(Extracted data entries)
▼

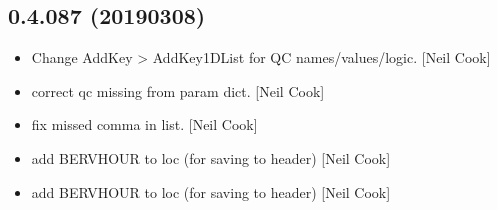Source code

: \documentclass[a4paper,10pt,english]{report}
\begin{document}
\subsection{0.4.087 (2019\sphinxhyphen{}03\sphinxhyphen{}08)}
\label{\detokenize{misc/changelog:id193}}\begin{itemize}
\item {} 
Change AddKey \textendash{}\textgreater{} AddKey1DList for QC names/values/logic. {[}Neil Cook{]}

\item {} 
 \sphinxhyphen{} correct qc missing from param dict. {[}Neil
Cook{]}

\item {} 
 \sphinxhyphen{} fix missed comma in list. {[}Neil Cook{]}

\item {} 
 \sphinxhyphen{} add BERVHOUR to loc (for saving to header) {[}Neil Cook{]}

\item {} 
 \sphinxhyphen{} add BERVHOUR to loc (for saving to header) {[}Neil Cook{]}

\end{itemize}
\end{document}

▲

» **Problem**
Using the records above, work out how many lines hold the string "Cook"; answer with that number alone.

» **Answer**
5